Abstract: This essay discusses three alternatives to Synthetic Phonics Instruction: Analytic Phonics Instruction, Analogy-Based Phonics Instruction, and Embedded Phonics Instruction. Definitions and examples are given for each method, and the different strategies are compared to each other. The Synthetic and Analytic methods are traditional approaches, and the Analogy-Based and Embedded strategies are modern approaches. While the traditional approaches focus on the technical details of words, the modern approaches are more literature-based. All three of the alternatives discussed are more authentic than Synthetic Phonics Instruction, as they focus on whole words or entire texts, instead of isolated phonetic sounds. However, none of the methods can be labeled as the correct or incorrect way to teach phonics. This essay can give insight into the different nuances of each method, so the best method can be chosen based on the specific student or situation. No matter which method is chosen, the other methods can be used as supplements or as occasional replacements for variety.
Suppose that one of my students, Johnny, is not gaining much from my Synthetic Phonics Instruction. This old-fashioned method involves teaching phonetic sounds and building them into words (Vacca, et al., 2015). For instance, Johnny and I could be working on the soft g sounds in conjunction with the short /i/ and /f/. Once these individual sounds are thoroughly learned, Johnny would work on composing them into words such as giraffe or fridge (Vacca, et al., 2015). If this approach is unsuccessful, or if I wish to introduce some variety, there are three alternative methods that I could use: Analytic Phonics Instruction, Analogy-Based Phonics Instruction, and Embedded Phonics Instruction.
The first alternative method I could use is “Analytic Phonics Instruction” (Vacca, et al., 2015, p. 185). This traditional method (Vacca, et al., 2015) is, in essence, the Synthetic approach in reverse. While Synthetic Phonics Instruction begins with the smallest units of sound within each word, the Analytic approach begins with the words themselves and breaks them down into phonetic sounds (Vacca, et al., 2015). In other words, instead of teaching Johnny to recognize and correctly pronounce /a/ and then comparing it to words with that sound such as apple, I would begin with a word that interests Johnny, such as bike, and analyze each of its sounds (/b/, long /i/, and /k/). We could connect each of these sounds to words with the same sounds (Vacca, et al., 2015). This approach offers a more authentic way to learn phonetics than Synthetic Instruction, as sounds are encountered in daily life through whole words, not individual phonemes.

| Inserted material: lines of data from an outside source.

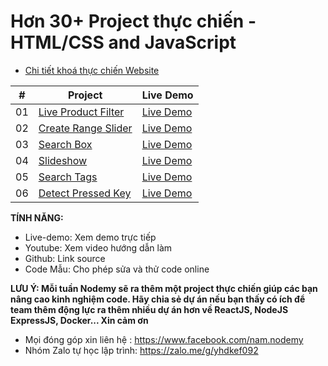 # Hơn 30+ Project thực chiến - HTML/CSS and JavaScript

-   [Chi tiết khoá thực chiến Website](https://www.nodemy.vn/projects-html-css-js)

|  #  | Project                                                                                                                     | Live Demo                                                                         |
| :-: | --------------------------------------------------------------------------------------------------------------------------- | --------------------------------------------------------------------------------- |
| 01  | [Live Product Filter](https://www.nodemy.vn/projects/html-css-js/live-product-filter/)               |                  [Live Demo](https://www.nodemy.vn/projects/html-css-js/live-product-filter/)
| 02  | [Create Range Slider](https://github.com/namndwebdev/html-css-js-thuc-chien/tree/main/Create%20Range%20Slider)               |                  [Live Demo](https://www.nodemy.vn/projects/html-css-js/live-product-filter/)
| 03  | [Search Box](https://github.com/namndwebdev/html-css-js-thuc-chien/tree/main/Search%20Box)               |                  [Live Demo](https://www.nodemy.vn/projects/html-css-js/live-product-filter/)
| 04  | [Slideshow](https://github.com/namndwebdev/html-css-js-thuc-chien/tree/main/Slider)               |                  [Live Demo](https://www.nodemy.vn/projects/html-css-js/live-product-filter/)
| 05  | [Search Tags](https://github.com/namndwebdev/html-css-js-thuc-chien/tree/main/Search%20Tags)               |                  [Live Demo](https://www.nodemy.vn/projects/html-css-js/live-product-filter/)
| 06  | [Detect Pressed Key](https://github.com/namndwebdev/html-css-js-thuc-chien/tree/main/Detect%20Pressed%20Key)               |                  [Live Demo](https://www.nodemy.vn/projects/html-css-js/live-product-filter/)



**TÍNH NĂNG:**
- Live-demo: Xem demo trực tiếp
- Youtube: Xem video hướng dẫn làm
- Github: Link source
- Code Mẫu: Cho phép sửa và thử code online

**LƯU Ý: Mỗi tuần Nodemy sẽ ra thêm một project thực chiến giúp các bạn nâng cao kinh nghiệm code. Hãy chia sẻ dự án nếu bạn thấy có ích để team thêm động lực ra thêm nhiều dự án hơn về ReactJS, NodeJS ExpressJS, Docker... Xin cảm ơn**
- Mọi đóng góp xin liên hệ : https://www.facebook.com/nam.nodemy
- Nhóm Zalo tự học lập trình: https://zalo.me/g/yhdkef092


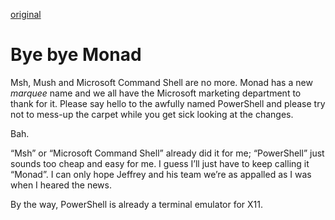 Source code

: [original](http://freegw.xs4all.nl/~basp/wordpress/index.php/2006/04/26/thanks-marketing/)

# Bye bye Monad
Msh, Mush and Microsoft Command Shell are no more. Monad has a new *marquee* name 
and we all have the Microsoft marketing department to thank for it. Please say hello 
to the awfully named PowerShell and please try not to mess-up the carpet while you get 
sick looking at the changes.

Bah.

“Msh” or “Microsoft Command Shell” already did it for me; “PowerShell” just sounds 
too cheap and easy for me. I guess I’ll just have to keep calling it “Monad”. I can 
only hope Jeffrey and his team we’re as appalled as I was when I heared the news.

By the way, PowerShell is already a terminal emulator for X11. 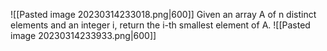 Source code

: ![[Pasted image 20230314233018.png|600]]
Given an array A of n distinct elements and an integer i, return the i-th smallest element of A.
![[Pasted image 20230314233933.png|600]]
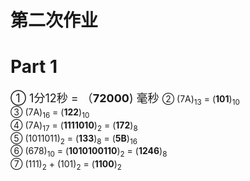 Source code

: # 第二次作业

# Part 1

<font size = "4">① 1分12秒 = （**72000**) 毫秒  </font>
② (7A)<sub>13</sub> = (**101**)<sub>10</sub>  
③ (7A)<sub>16</sub> = (**122**)<sub>10</sub>  
④ (7A)<sub>17</sub> = (**1111010**)<sub>2</sub> = (**172**)<sub>8</sub>  
⑤ (1011011)<sub>2</sub> = (**133**)<sub>8</sub> = (**5B**)<sub>16</sub>  
⑥ (678)<sub>10</sub> = (**1010100110**)<sub>2</sub> = (**1246**)<sub>8</sub>  
⑦ (111)<sub>2</sub> + (101)<sub>2</sub>  = (**1100**)<sub>2</sub>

Another meaningful alternative I could try is “Analogy-Based Phonics Instruction” (Vacca, et al., 2015, p. 189). This is a contemporary method based on constructivist principles (Vacca, et al., 2015) that involves taking unknown words from a meaningful text and learning them by “comparing and contrasting” them with other, similar known words (Vacca, et al., 2015, p. 189). I could choose a book that would be fun to read that also contains the phonetic sound or sounds Johnny is focusing on at present. For example, A Mouse in the House (Henrietta, 2001) would be a great book to use to teach the /ou/ sound. By activating prior knowledge, the Analogy-Based method empowers children to analyze and learn unknown words on their own, and the incorporation of interesting literature gives an added incentive for learning the technical details of the text.
If all else fails, or as a supplement to the aforementioned instructional methods, I could employ the “Embedded Phonics Instruction” strategy (Vacca, et al., 2015, p. 189). This is another modern approach based on constructivism (Vacca, et al., 2015). It is also a completely top-down method of instruction, which means that it focuses on working backwards from comprehension to an understanding of the technical details of a meaningful text (Vacca, et al., 2015). For example, Johnny could read a book that he really enjoys. As he reads, we would have discussions about the book’s content. If he runs into words that puzzle him, I would encourage him to think of a word that makes sense in the context of the story, or I could encourage him to compare the word to one he already knows (Vacca, et al., 2015). The structure of this method emphasizes that meaning and context are more important than technical details and instills the message that the phonics instruction has real-life applications.
All four of these methods—Synthetic, Analytic, Analogy-Based, and Embedded Phonics Instruction—offer useful ways to teach phonetic sounds in different situations for different learners. None of the methods are necessarily right or wrong. Some just work better for some learners and environments than others. As a teacher, I would base which phonics instruction method I use on the learner’s individual needs, the desire for authentic instruction, and the belief in occasionally using a different strategies for variety.
Henrietta. (2001). A mouse in the house: A real-life game of hide and seek. London, England: DK Publishing.
Vacca, J. A., Vacca, R. T., Gove, M. K., Burkey, L. C., Lenhart, L. A., & McKeon, C. A. (2015). Reading & learning to read [9th ed.]. Upper Saddle River, NJ: Pearson Education, Inc.